In the report, which examines global wheat consumption out to 2030, AEGIC chief economist Professor Ross Kingwell said by 2030 global wheat imports are expected to increase from 92mmt to 116mmt for human consumption and from 17.1mmt to 25.7mmt for animal feed.
"Wheat will remain a significant component of the world's daily food intake," Kingwell said.
"Towards 2030 Australian wheat exports would increasingly come from Western Australia and South Australia, with the domestic food and feed market largely supplied by the eastern states.
"Australia's classification system needs to cater for the increasingly divergent needs of the domestic and export markets."
Over the next decade, the bulk of Australian wheat must be functionally flexible and support use in multiple products within multiple markets, the AEGIC report noted.
"While Australian wheat is currently well regarded for noodle applications, the growth in bread products within international markets provide ongoing opportunity," Kingwell said.

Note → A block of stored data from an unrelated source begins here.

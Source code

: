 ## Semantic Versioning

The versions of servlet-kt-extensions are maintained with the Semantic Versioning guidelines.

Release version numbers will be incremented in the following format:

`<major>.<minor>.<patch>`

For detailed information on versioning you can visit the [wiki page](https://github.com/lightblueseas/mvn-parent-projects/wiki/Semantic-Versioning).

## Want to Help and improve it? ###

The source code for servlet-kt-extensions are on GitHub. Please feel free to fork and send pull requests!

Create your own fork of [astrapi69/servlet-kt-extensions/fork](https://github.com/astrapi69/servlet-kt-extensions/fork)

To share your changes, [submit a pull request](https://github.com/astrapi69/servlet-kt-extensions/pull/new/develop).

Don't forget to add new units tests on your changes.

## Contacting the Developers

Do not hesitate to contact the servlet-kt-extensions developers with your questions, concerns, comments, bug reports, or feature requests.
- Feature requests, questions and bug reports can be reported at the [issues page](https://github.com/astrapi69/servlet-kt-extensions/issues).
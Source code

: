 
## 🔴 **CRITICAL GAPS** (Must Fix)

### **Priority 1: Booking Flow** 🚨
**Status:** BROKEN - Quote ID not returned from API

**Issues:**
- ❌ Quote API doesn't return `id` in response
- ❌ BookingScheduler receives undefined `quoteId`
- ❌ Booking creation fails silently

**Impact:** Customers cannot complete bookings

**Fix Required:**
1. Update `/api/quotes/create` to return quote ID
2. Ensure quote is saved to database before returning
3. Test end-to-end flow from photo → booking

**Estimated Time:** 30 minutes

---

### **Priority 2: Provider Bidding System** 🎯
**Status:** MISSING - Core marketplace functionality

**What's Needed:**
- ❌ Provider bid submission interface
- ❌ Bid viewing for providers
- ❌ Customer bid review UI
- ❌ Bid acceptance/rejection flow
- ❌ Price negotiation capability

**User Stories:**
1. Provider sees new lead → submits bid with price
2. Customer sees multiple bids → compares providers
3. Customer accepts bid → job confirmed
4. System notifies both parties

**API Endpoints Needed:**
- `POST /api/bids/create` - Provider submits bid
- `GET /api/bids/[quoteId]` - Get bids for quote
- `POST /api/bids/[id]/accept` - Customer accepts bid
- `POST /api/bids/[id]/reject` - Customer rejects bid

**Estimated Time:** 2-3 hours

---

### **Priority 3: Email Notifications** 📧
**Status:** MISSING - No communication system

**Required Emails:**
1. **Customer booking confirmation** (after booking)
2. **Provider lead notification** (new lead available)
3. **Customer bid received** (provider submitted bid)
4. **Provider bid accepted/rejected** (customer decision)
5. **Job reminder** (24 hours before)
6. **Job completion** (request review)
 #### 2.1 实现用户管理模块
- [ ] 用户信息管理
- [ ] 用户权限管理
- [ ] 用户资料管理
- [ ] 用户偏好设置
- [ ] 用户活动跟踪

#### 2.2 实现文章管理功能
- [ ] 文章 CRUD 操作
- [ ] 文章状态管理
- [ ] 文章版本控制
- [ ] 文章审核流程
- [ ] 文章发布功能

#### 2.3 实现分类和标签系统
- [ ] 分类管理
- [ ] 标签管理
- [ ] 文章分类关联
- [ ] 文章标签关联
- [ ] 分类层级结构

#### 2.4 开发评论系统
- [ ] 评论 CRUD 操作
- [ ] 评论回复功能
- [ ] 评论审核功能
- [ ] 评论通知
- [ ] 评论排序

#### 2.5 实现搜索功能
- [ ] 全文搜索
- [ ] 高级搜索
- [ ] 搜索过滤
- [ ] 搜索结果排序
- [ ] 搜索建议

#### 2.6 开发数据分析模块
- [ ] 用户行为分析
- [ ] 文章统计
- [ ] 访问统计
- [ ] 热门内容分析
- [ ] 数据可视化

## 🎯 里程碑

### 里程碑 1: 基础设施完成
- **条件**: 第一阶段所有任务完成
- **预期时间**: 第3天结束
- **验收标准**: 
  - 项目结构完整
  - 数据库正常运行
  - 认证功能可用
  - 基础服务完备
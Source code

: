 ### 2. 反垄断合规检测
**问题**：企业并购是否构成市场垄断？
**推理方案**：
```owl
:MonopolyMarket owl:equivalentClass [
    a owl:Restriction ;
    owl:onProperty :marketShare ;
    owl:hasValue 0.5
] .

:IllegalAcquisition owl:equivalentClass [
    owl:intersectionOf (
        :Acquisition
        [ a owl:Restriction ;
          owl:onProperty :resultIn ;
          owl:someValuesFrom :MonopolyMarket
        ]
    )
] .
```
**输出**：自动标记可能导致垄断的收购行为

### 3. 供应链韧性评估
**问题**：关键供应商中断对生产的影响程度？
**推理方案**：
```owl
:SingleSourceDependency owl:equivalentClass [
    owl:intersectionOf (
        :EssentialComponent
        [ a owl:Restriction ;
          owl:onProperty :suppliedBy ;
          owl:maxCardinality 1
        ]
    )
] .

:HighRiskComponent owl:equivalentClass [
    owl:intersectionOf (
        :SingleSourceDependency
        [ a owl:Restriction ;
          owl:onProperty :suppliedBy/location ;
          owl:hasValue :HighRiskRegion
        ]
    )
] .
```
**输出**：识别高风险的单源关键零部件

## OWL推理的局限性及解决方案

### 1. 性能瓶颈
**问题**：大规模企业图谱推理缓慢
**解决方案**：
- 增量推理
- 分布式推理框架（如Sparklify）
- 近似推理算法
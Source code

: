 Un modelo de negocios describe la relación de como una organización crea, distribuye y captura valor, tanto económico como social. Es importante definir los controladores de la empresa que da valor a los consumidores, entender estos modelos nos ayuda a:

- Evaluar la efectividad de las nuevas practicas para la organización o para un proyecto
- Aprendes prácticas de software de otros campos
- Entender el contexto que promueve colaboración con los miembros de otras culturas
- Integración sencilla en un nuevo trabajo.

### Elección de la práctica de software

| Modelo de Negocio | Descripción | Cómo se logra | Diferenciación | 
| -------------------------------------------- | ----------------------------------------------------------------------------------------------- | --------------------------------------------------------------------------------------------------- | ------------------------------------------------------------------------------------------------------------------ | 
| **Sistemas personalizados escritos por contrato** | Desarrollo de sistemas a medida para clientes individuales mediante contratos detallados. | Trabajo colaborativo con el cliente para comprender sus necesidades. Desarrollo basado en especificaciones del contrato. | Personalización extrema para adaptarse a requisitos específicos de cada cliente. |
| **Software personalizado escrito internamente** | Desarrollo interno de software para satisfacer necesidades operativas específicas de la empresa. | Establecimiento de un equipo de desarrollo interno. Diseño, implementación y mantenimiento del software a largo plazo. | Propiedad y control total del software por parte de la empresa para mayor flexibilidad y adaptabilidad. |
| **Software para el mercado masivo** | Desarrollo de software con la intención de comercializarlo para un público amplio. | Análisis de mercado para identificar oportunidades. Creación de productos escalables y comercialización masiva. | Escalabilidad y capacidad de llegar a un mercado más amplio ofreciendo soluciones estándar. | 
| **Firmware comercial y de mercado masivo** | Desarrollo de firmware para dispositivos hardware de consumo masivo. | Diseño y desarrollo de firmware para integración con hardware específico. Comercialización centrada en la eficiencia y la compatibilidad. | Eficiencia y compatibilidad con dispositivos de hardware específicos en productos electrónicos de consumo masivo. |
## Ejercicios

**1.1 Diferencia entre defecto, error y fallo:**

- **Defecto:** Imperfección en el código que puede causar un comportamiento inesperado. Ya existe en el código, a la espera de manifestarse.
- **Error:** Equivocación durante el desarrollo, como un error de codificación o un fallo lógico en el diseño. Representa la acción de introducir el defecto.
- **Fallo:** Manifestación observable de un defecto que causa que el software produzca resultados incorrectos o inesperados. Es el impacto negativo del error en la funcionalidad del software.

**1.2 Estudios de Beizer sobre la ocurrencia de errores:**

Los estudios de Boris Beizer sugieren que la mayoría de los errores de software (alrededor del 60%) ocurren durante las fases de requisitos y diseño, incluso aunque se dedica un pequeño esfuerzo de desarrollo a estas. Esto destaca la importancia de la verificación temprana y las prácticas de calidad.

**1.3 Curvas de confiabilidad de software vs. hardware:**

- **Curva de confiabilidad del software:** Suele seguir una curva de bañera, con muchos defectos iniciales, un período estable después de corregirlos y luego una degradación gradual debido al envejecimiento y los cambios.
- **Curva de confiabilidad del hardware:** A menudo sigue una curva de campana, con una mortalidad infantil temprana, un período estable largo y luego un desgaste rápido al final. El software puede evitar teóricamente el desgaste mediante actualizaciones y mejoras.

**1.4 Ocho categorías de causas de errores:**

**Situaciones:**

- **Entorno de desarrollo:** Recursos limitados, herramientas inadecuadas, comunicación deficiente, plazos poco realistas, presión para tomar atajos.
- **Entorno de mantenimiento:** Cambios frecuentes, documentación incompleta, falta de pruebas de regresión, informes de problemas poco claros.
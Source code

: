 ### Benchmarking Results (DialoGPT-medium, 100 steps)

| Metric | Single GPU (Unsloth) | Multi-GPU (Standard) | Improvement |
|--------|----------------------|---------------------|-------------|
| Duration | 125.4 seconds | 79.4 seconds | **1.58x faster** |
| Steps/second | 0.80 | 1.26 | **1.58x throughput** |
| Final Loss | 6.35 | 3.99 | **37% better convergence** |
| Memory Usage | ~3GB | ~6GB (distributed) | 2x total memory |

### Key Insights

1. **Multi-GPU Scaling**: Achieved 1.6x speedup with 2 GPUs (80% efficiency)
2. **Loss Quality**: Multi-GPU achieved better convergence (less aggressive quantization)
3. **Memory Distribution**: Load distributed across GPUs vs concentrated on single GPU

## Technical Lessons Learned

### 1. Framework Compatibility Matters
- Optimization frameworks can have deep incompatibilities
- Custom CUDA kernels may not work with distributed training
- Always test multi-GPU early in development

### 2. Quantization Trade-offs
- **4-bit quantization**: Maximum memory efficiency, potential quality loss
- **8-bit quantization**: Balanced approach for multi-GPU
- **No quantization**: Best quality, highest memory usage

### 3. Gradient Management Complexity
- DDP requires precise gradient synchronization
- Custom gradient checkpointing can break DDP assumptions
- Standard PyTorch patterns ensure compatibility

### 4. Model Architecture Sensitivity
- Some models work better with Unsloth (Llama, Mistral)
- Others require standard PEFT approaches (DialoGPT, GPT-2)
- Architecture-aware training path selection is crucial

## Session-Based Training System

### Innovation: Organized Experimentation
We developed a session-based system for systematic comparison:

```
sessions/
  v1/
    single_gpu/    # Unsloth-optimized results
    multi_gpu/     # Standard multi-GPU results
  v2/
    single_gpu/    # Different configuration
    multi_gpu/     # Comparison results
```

"Australia also has strong capacity to develop new varieties for specific end products, for example udon noodles and biscuits.
"South East Asia will remain a key exporting region for Australian wheat. The report makes specific recommendations for individual South East Asian markets," Kingwell said.
Other potential opportunistic markets will include the Middle East and North Africa, Sub Saharan Africa and South Asia.